Task description:
Every line containing the string "你需要自行启动或已经具备" is to be copied from the records.

Items listed in a dataset
/---
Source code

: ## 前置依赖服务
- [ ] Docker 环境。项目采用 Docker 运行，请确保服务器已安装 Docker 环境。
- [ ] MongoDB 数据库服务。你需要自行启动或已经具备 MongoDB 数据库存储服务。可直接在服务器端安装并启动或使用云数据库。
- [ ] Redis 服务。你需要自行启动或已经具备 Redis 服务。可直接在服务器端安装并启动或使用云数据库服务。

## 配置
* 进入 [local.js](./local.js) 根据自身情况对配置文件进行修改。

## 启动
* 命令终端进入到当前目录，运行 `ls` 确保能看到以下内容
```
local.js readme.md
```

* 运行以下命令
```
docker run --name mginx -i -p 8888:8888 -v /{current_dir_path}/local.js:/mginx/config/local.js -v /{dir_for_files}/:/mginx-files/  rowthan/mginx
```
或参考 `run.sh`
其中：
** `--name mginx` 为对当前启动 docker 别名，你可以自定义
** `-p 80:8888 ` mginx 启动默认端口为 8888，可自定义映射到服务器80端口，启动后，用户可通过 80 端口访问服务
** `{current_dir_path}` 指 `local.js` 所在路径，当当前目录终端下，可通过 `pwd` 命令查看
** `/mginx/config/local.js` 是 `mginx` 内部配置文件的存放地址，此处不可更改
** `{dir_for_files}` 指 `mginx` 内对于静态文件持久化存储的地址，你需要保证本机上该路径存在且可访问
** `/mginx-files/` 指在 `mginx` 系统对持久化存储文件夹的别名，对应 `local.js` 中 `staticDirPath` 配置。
\---
Your response:
- [ ] MongoDB 数据库服务。你需要自行启动或已经具备 MongoDB 数据库存储服务。可直接在服务器端安装并启动或使用云数据库。
- [ ] Redis 服务。你需要自行启动或已经具备 Redis 服务。可直接在服务器端安装并启动或使用云数据库服务。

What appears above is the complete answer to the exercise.